Definition 1
Let $Q$ a rectangle; let $f:Q\rightarrow\Bbb R$ be a bounded function. As $P$ ranges over all partitions of $Q$, define $$ \underline{\int_Q}f:=\underset{P}\sup\{L(f,P)\}\,\,\,\text{and}\,\,\,\overline{\int_Q}f:=\underset{P}\inf\{U(f,P)\}. $$ These numbers are called the lower integral and upper integral, respectively, of $f$ over $Q$.
Theorem 2
Let $Q$ be a rectangle; let $f:Q\rightarrow\Bbb R$ a bounded function. Then $$ \underline{\int_Q}f\le\overline{\int_Q}f; $$ equality holds if and only if given $\epsilon>0$, there exist a corresponding partition $P$ of $Q$ for which $$ U(f,P)-L(f,P)<\epsilon $$
Definition 3
Let $S$ be a bounded set in $\Bbb R^n$; let $f:S\rightarrow\Bbb R$ be a bounded function. Define $f_S:\Bbb R^n\rightarrow\Bbb R$ by the equation $$ f_S(x):=\begin{cases}f(x),\,\,\,\text{for}\,\,\,x\in S\\0,\,\,\,\text{otherwise}\end{cases}. $$ Choose a rectangle $Q$ containing $S$. We define the integral of $f$ over $S$ by the equation $$ \int_S f:=\int_Q f_S $$ provided the latter integral exists.
Lemma 4
Let $Q$ and $Q'$ be two rectangles in $\Bbb R^n$. If $f:\Bbb R^n\rightarrow R$ is a bounded function that vanishes outside $Q\cap Q'$, then $$ \int_Q f=\int_{Q'} f; $$ one integral exists if and only if the other does.
Theorem 5
Let $S$ be bounded set in $\Bbb R^n$; let $f,g:S\rightarrow\Bbb R$ be bounded functions. Suppose $f$ and $g$ are integrable over $S$. If $f(x)\le g(x)$ for $x\in S$, then $$ \int_S f\le\int_S g $$
So using these results I want prove the following result.
Theorem
If $f$ and $g$ are real function that agree in $S$ then if $f$ is integrable over $S$ even $g$ is there integrable and the two integrals are equal.

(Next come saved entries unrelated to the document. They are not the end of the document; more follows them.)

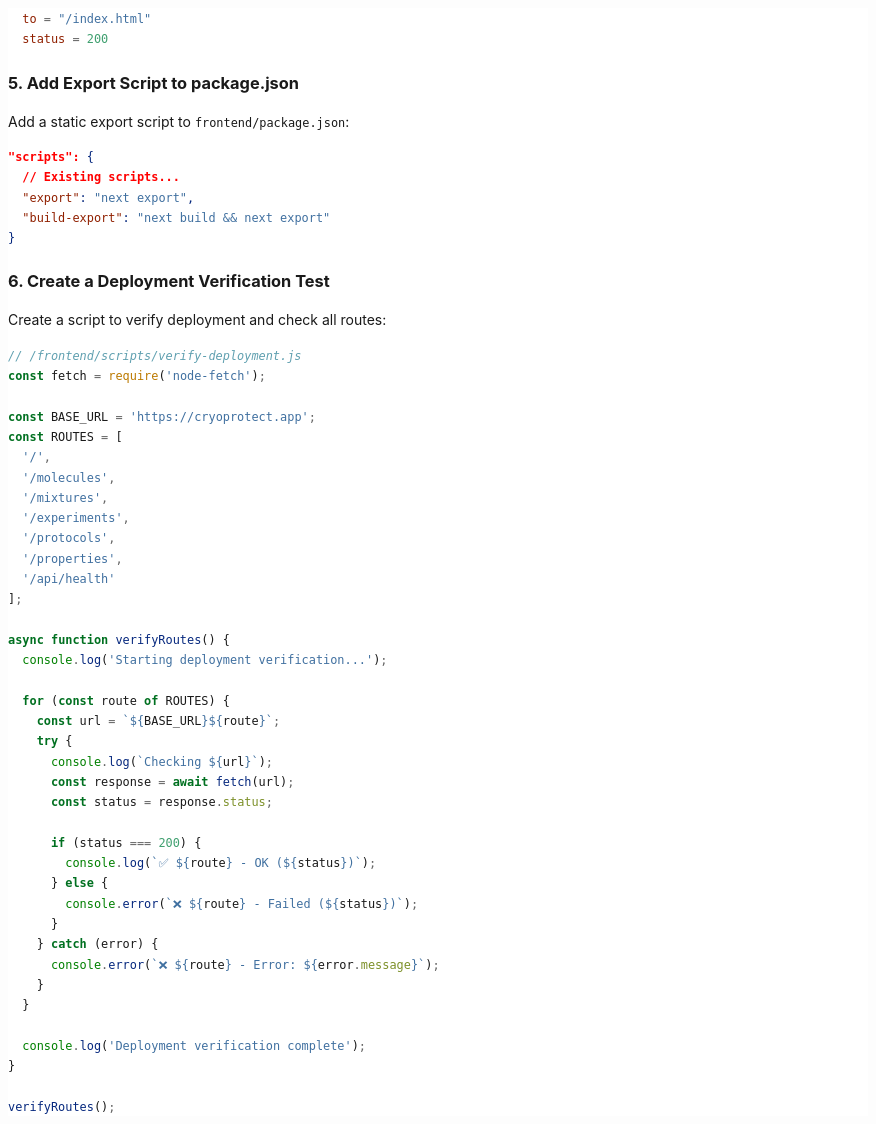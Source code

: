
 ```toml
  to = "/index.html"
  status = 200
```

### 5. Add Export Script to package.json

Add a static export script to `frontend/package.json`:

```json
"scripts": {
  // Existing scripts...
  "export": "next export",
  "build-export": "next build && next export"
}
```

### 6. Create a Deployment Verification Test

Create a script to verify deployment and check all routes:

```js
// /frontend/scripts/verify-deployment.js
const fetch = require('node-fetch');

const BASE_URL = 'https://cryoprotect.app';
const ROUTES = [
  '/',
  '/molecules',
  '/mixtures',
  '/experiments',
  '/protocols',
  '/properties',
  '/api/health'
];

async function verifyRoutes() {
  console.log('Starting deployment verification...');
  
  for (const route of ROUTES) {
    const url = `${BASE_URL}${route}`;
    try {
      console.log(`Checking ${url}`);
      const response = await fetch(url);
      const status = response.status;
      
      if (status === 200) {
        console.log(`✅ ${route} - OK (${status})`);
      } else {
        console.error(`❌ ${route} - Failed (${status})`);
      }
    } catch (error) {
      console.error(`❌ ${route} - Error: ${error.message}`);
    }
  }
  
  console.log('Deployment verification complete');
}

verifyRoutes();
```
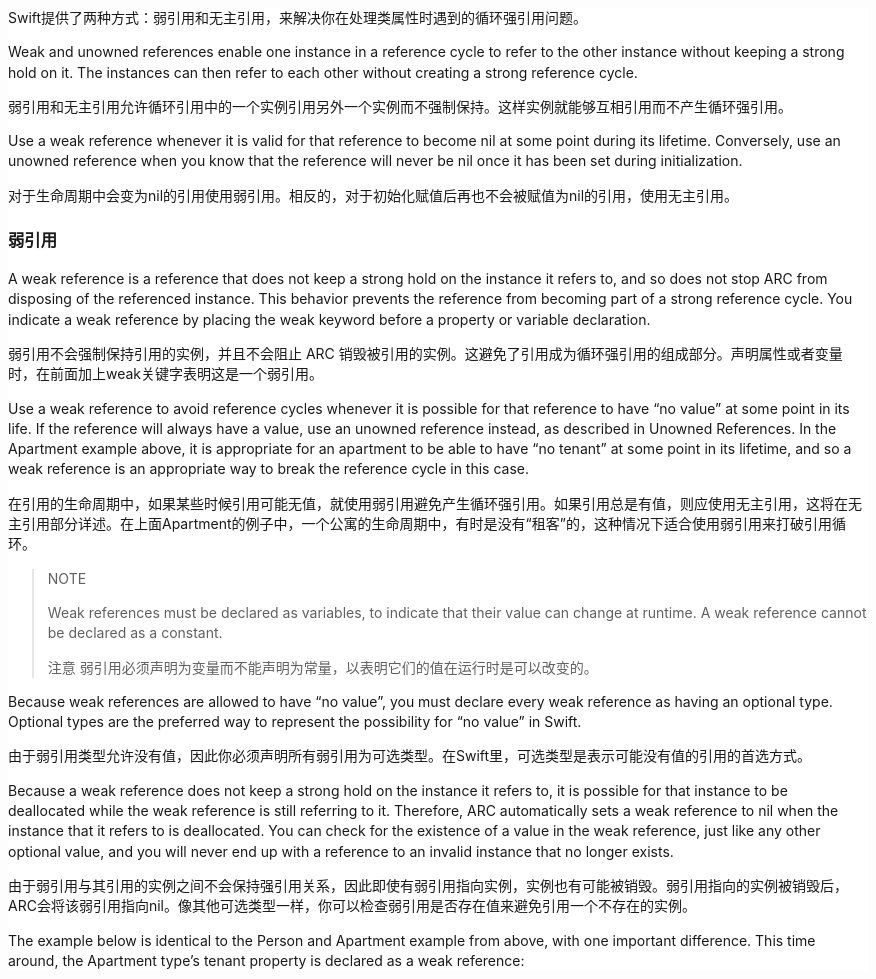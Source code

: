 Swift提供了两种方式：弱引用和无主引用，来解决你在处理类属性时遇到的循环强引用问题。

Weak and unowned references enable one instance in a reference cycle to refer to the other instance without keeping a strong hold on it. The instances can then refer to each other without creating a strong reference cycle.

弱引用和无主引用允许循环引用中的一个实例引用另外一个实例而不强制保持。这样实例就能够互相引用而不产生循环强引用。

Use a weak reference whenever it is valid for that reference to become nil at some point during its lifetime. Conversely, use an unowned reference when you know that the reference will never be nil once it has been set during initialization.

对于生命周期中会变为nil的引用使用弱引用。相反的，对于初始化赋值后再也不会被赋值为nil的引用，使用无主引用。

### 弱引用

A weak reference is a reference that does not keep a strong hold on the instance it refers to, and so does not stop ARC from disposing of the referenced instance. This behavior prevents the reference from becoming part of a strong reference cycle. You indicate a weak reference by placing the weak keyword before a property or variable declaration.

弱引用不会强制保持引用的实例，并且不会阻止 ARC 销毁被引用的实例。这避免了引用成为循环强引用的组成部分。声明属性或者变量时，在前面加上weak关键字表明这是一个弱引用。

Use a weak reference to avoid reference cycles whenever it is possible for that reference to have “no value” at some point in its life. If the reference will always have a value, use an unowned reference instead, as described in Unowned References. In the Apartment example above, it is appropriate for an apartment to be able to have “no tenant” at some point in its lifetime, and so a weak reference is an appropriate way to break the reference cycle in this case.

在引用的生命周期中，如果某些时候引用可能无值，就使用弱引用避免产生循环强引用。如果引用总是有值，则应使用无主引用，这将在无主引用部分详述。在上面Apartment的例子中，一个公寓的生命周期中，有时是没有“租客”的，这种情况下适合使用弱引用来打破引用循环。

> NOTE
> 
> Weak references must be declared as variables, to indicate that their value can change at runtime. A weak reference cannot be declared as a constant.
> 
> 注意
> 弱引用必须声明为变量而不能声明为常量，以表明它们的值在运行时是可以改变的。

Because weak references are allowed to have “no value”, you must declare every weak reference as having an optional type. Optional types are the preferred way to represent the possibility for “no value” in Swift.

由于弱引用类型允许没有值，因此你必须声明所有弱引用为可选类型。在Swift里，可选类型是表示可能没有值的引用的首选方式。

Because a weak reference does not keep a strong hold on the instance it refers to, it is possible for that instance to be deallocated while the weak reference is still referring to it. Therefore, ARC automatically sets a weak reference to nil when the instance that it refers to is deallocated. You can check for the existence of a value in the weak reference, just like any other optional value, and you will never end up with a reference to an invalid instance that no longer exists.

由于弱引用与其引用的实例之间不会保持强引用关系，因此即使有弱引用指向实例，实例也有可能被销毁。弱引用指向的实例被销毁后，ARC会将该弱引用指向nil。像其他可选类型一样，你可以检查弱引用是否存在值来避免引用一个不存在的实例。

The example below is identical to the Person and Apartment example from above, with one important difference. This time around, the Apartment type’s tenant property is declared as a weak reference:
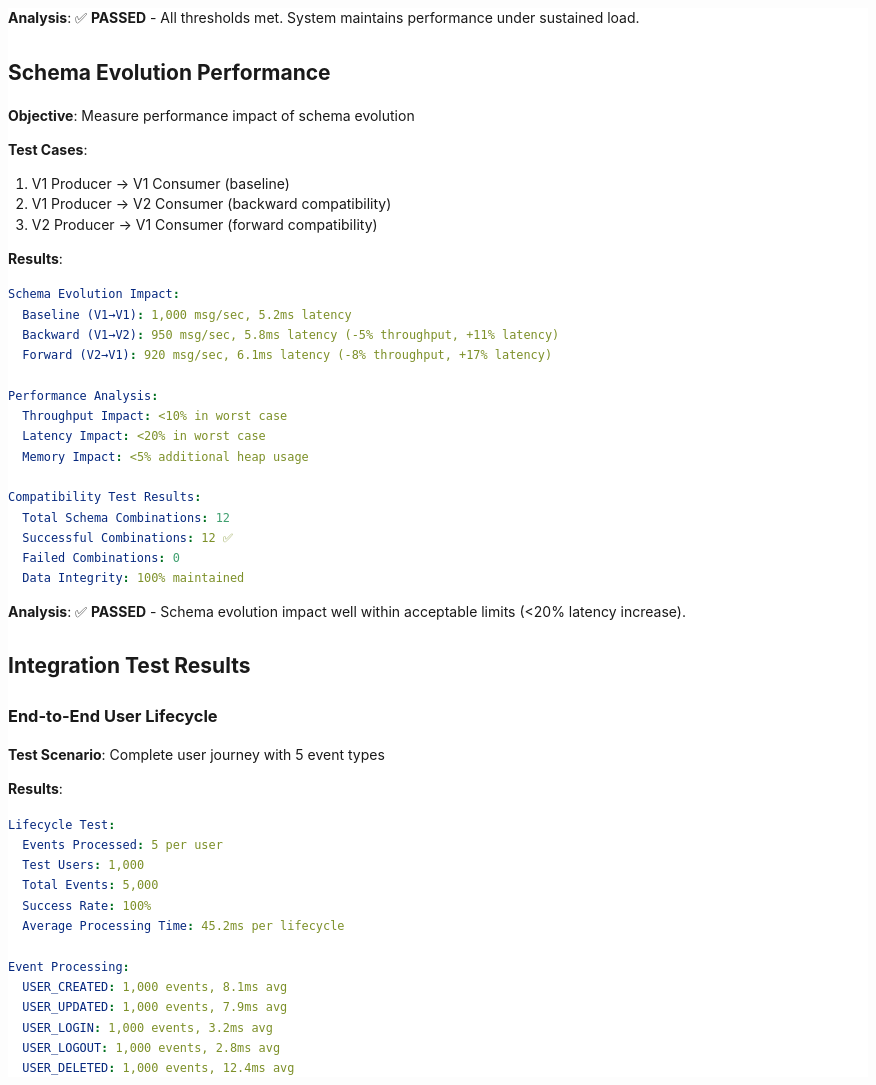 **Analysis**: ✅ **PASSED** - All thresholds met. System maintains performance under sustained load.

## Schema Evolution Performance

**Objective**: Measure performance impact of schema evolution

**Test Cases**:
1. V1 Producer → V1 Consumer (baseline)
2. V1 Producer → V2 Consumer (backward compatibility)
3. V2 Producer → V1 Consumer (forward compatibility)

**Results**:
```yaml
Schema Evolution Impact:
  Baseline (V1→V1): 1,000 msg/sec, 5.2ms latency
  Backward (V1→V2): 950 msg/sec, 5.8ms latency (-5% throughput, +11% latency)
  Forward (V2→V1): 920 msg/sec, 6.1ms latency (-8% throughput, +17% latency)
  
Performance Analysis:
  Throughput Impact: <10% in worst case
  Latency Impact: <20% in worst case
  Memory Impact: <5% additional heap usage
  
Compatibility Test Results:
  Total Schema Combinations: 12
  Successful Combinations: 12 ✅
  Failed Combinations: 0
  Data Integrity: 100% maintained
```

**Analysis**: ✅ **PASSED** - Schema evolution impact well within acceptable limits (<20% latency increase).

## Integration Test Results

### End-to-End User Lifecycle

**Test Scenario**: Complete user journey with 5 event types

**Results**:
```yaml
Lifecycle Test:
  Events Processed: 5 per user
  Test Users: 1,000
  Total Events: 5,000
  Success Rate: 100%
  Average Processing Time: 45.2ms per lifecycle
  
Event Processing:
  USER_CREATED: 1,000 events, 8.1ms avg
  USER_UPDATED: 1,000 events, 7.9ms avg  
  USER_LOGIN: 1,000 events, 3.2ms avg
  USER_LOGOUT: 1,000 events, 2.8ms avg
  USER_DELETED: 1,000 events, 12.4ms avg
```
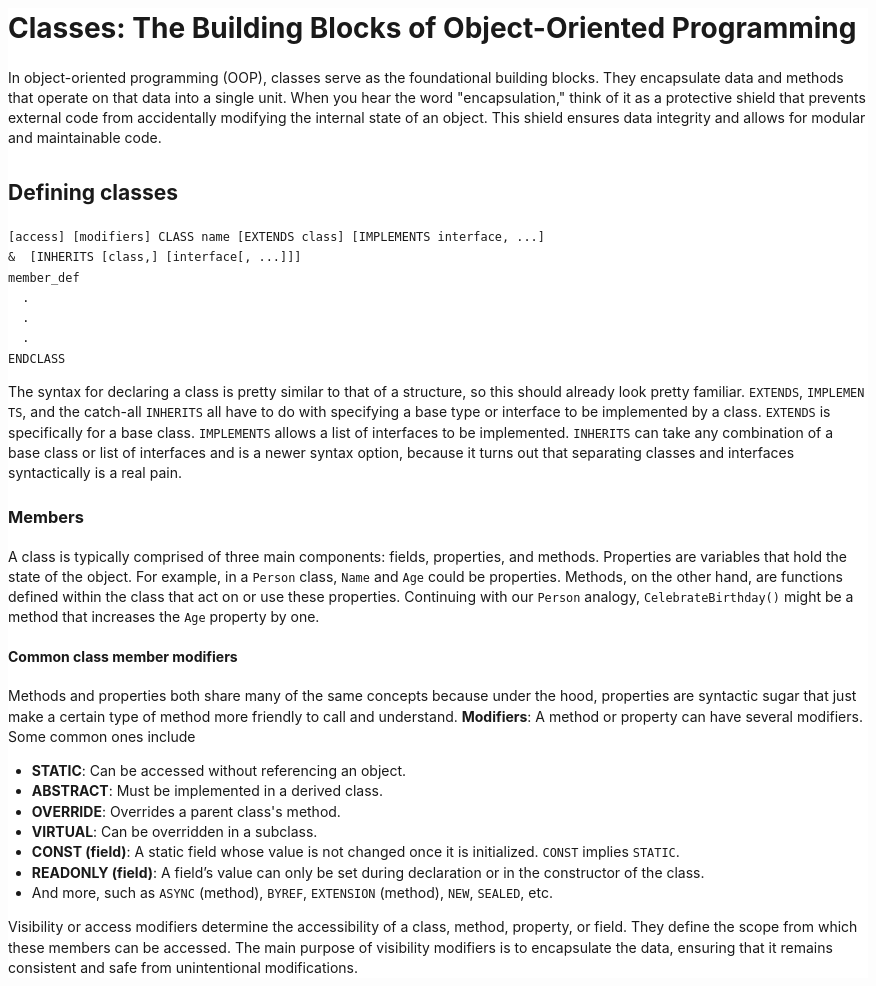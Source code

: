# Classes: The Building Blocks of Object-Oriented Programming

In object-oriented programming (OOP), classes serve as the foundational building blocks. They encapsulate data and methods that operate on that data into a single unit. When you hear the word "encapsulation," think of it as a protective shield that prevents external code from accidentally modifying the internal state of an object. This shield ensures data integrity and allows for modular and maintainable code.

## Defining classes
```
[access] [modifiers] CLASS name [EXTENDS class] [IMPLEMENTS interface, ...]
&  [INHERITS [class,] [interface[, ...]]]
member_def
  .
  .
  .
ENDCLASS
```

The syntax for declaring a class is pretty similar to that of a structure, so this should already look pretty familiar. `EXTENDS`, `IMPLEMENTS`, and the catch-all `INHERITS` all have to do with specifying a base type or interface to be implemented by a class. `EXTENDS` is specifically for a base class. `IMPLEMENTS` allows a list of interfaces to be implemented. `INHERITS` can take any combination of a base class or list of interfaces and is a newer syntax option, because it turns out that separating classes and interfaces syntactically is a real pain.

### Members

A class is typically comprised of three main components: fields, properties, and methods. Properties are variables that hold the state of the object. For example, in a `Person` class, `Name` and `Age` could be properties. Methods, on the other hand, are functions defined within the class that act on or use these properties. Continuing with our `Person` analogy, `CelebrateBirthday()` might be a method that increases the `Age` property by one.

#### Common class member modifiers
Methods and properties both share many of the same concepts because under the hood, properties are syntactic sugar that just make a certain type of method more friendly to call and understand. 
**Modifiers**: A method or property can have several modifiers. Some common ones include

-   **STATIC**: Can be accessed without referencing an object.
-   **ABSTRACT**: Must be implemented in a derived class.
-   **OVERRIDE**: Overrides a parent class's method.
-   **VIRTUAL**: Can be overridden in a subclass.
-   **CONST (field)**: A static field whose value is not changed once it is initialized. `CONST` implies `STATIC`.
-   **READONLY (field)**: A field’s value can only be set during declaration or in the constructor of the class.
-   And more, such as `ASYNC` (method), `BYREF`, `EXTENSION` (method), `NEW`, `SEALED`, etc.

Visibility or access modifiers determine the accessibility of a class, method, property, or field. They define the scope from which these members can be accessed. The main purpose of visibility modifiers is to encapsulate the data, ensuring that it remains consistent and safe from unintentional modifications.
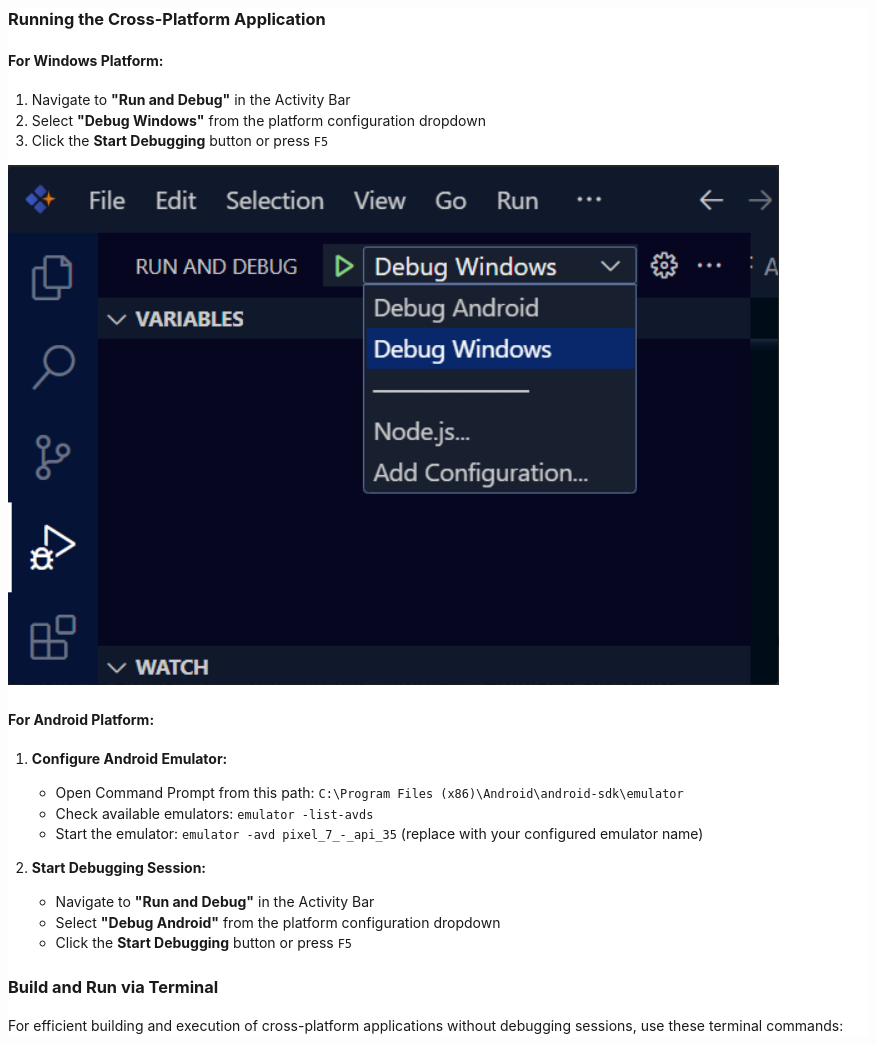 ### Running the Cross-Platform Application

#### For Windows Platform:
1. Navigate to **"Run and Debug"** in the Activity Bar
2. Select **"Debug Windows"** from the platform configuration dropdown
3. Click the **Start Debugging** button or press `F5`

<img src="../../troubleshoot/Troubleshoot-images/debug-windows-configuration.png" alt="Windows platform debugging configuration in Run and Debug panel" />

#### For Android Platform:

1. **Configure Android Emulator:**
   - Open Command Prompt from this path: `C:\Program Files (x86)\Android\android-sdk\emulator`
   - Check available emulators: `emulator -list-avds`
   - Start the emulator: `emulator -avd pixel_7_-_api_35` (replace with your configured emulator name)

2. **Start Debugging Session:**
   - Navigate to **"Run and Debug"** in the Activity Bar
   - Select **"Debug Android"** from the platform configuration dropdown
   - Click the **Start Debugging** button or press `F5`

### Build and Run via Terminal

For efficient building and execution of cross-platform applications without debugging sessions, use these terminal commands:
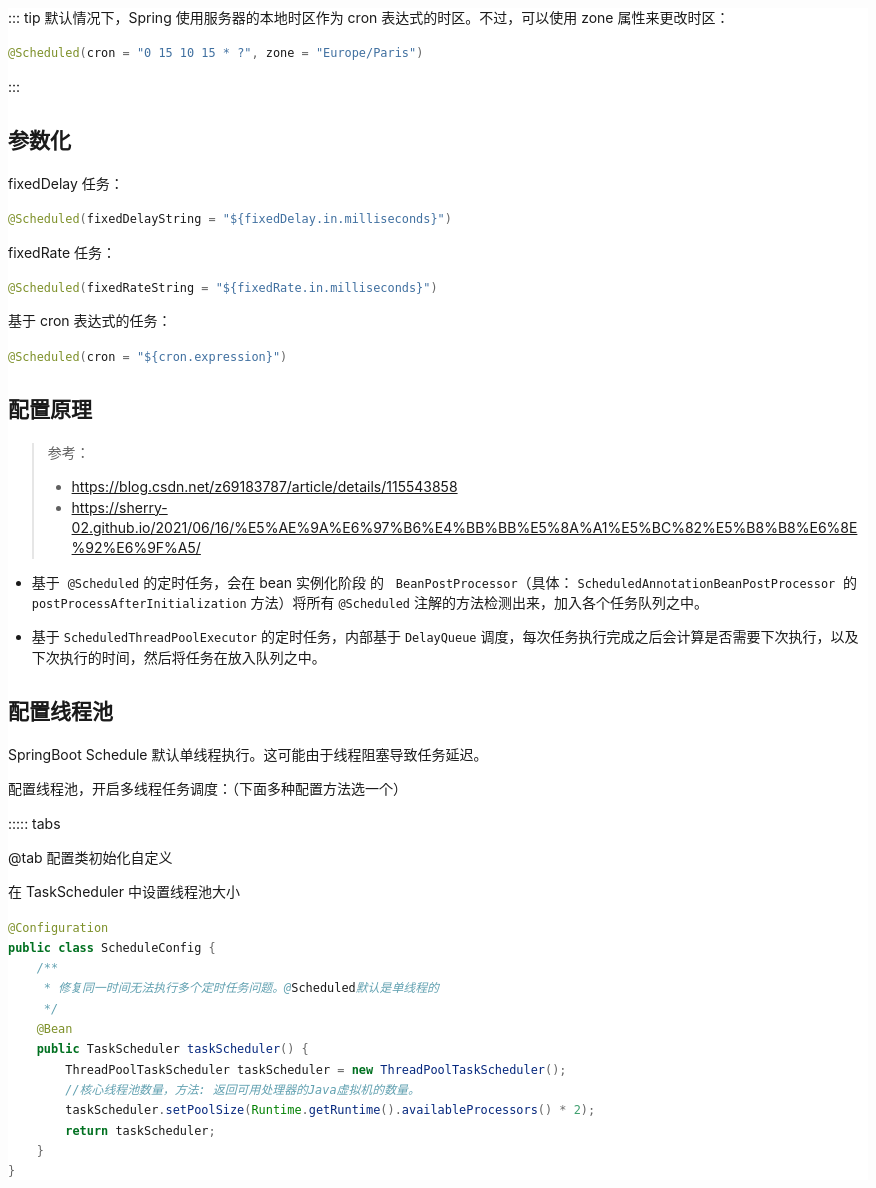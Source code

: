 ::: tip
默认情况下，Spring 使用服务器的本地时区作为 cron 表达式的时区。不过，可以使用 zone 属性来更改时区：

```java
@Scheduled(cron = "0 15 10 15 * ?", zone = "Europe/Paris")
```

:::

## 参数化

fixedDelay 任务：

```java
@Scheduled(fixedDelayString = "${fixedDelay.in.milliseconds}")
```

fixedRate 任务：

```java
@Scheduled(fixedRateString = "${fixedRate.in.milliseconds}")
```

基于 cron 表达式的任务：

```java
@Scheduled(cron = "${cron.expression}")
```

## 配置原理

> 参考：
>
> - https://blog.csdn.net/z69183787/article/details/115543858
> - https://sherry-02.github.io/2021/06/16/%E5%AE%9A%E6%97%B6%E4%BB%BB%E5%8A%A1%E5%BC%82%E5%B8%B8%E6%8E%92%E6%9F%A5/

- 基于  `@Scheduled` 的定时任务，会在 bean 实例化阶段 的   `BeanPostProcessor`（具体： `ScheduledAnnotationBeanPostProcessor`  的 `postProcessAfterInitialization` 方法）将所有 `@Scheduled` 注解的方法检测出来，加入各个任务队列之中。

- 基于 `ScheduledThreadPoolExecutor` 的定时任务，内部基于 `DelayQueue` 调度，每次任务执行完成之后会计算是否需要下次执行，以及下次执行的时间，然后将任务在放入队列之中。

## 配置线程池

SpringBoot Schedule 默认单线程执行。这可能由于线程阻塞导致任务延迟。

配置线程池，开启多线程任务调度：（下面多种配置方法选一个）

::::: tabs

@tab 配置类初始化自定义

在 TaskScheduler 中设置线程池大小

```java
@Configuration
public class ScheduleConfig {
    /**
     * 修复同一时间无法执行多个定时任务问题。@Scheduled默认是单线程的
     */
    @Bean
    public TaskScheduler taskScheduler() {
        ThreadPoolTaskScheduler taskScheduler = new ThreadPoolTaskScheduler();
        //核心线程池数量，方法: 返回可用处理器的Java虚拟机的数量。
        taskScheduler.setPoolSize(Runtime.getRuntime().availableProcessors() * 2);
        return taskScheduler;
    }
}
```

Proof. By the definition 3 it is sufficent to prove the statement for the case where $S$ is a rectangle. So if $P$ is a partition of $Q$ then $$ f(x)=g(x) $$ for any $x\in R$ where $R$ is a subrectangles of $P$ so that $m_R(f)=m_R(g)$ and $M_R(f)=M_R(g)$ thus $L(f,P)=L(g,P)$ and $U(f,P)=U(g,P)$. Now if $f$ is integrable over $Q$ then by theorem 2 for any $\epsilon$ there exist a partition $P$ such that $$ U(g,P)-L(g,P)=U(f,P)-L(f,P)<\epsilon $$ so that by the same theorem we conclude that $g$ is integrable in $Q$. Finally inverting the role of $f$ and $g$ in the theorem 5 we conclude that $$ \int_S f=\int_S g $$ and so the statement holds.
So I ask if the statement of the question is true and in particular if the proof I gave is correct: I realise that this could be a trivial result but unfortunately I see that never text prove it although it is used in many proofs. So could someone help me, please?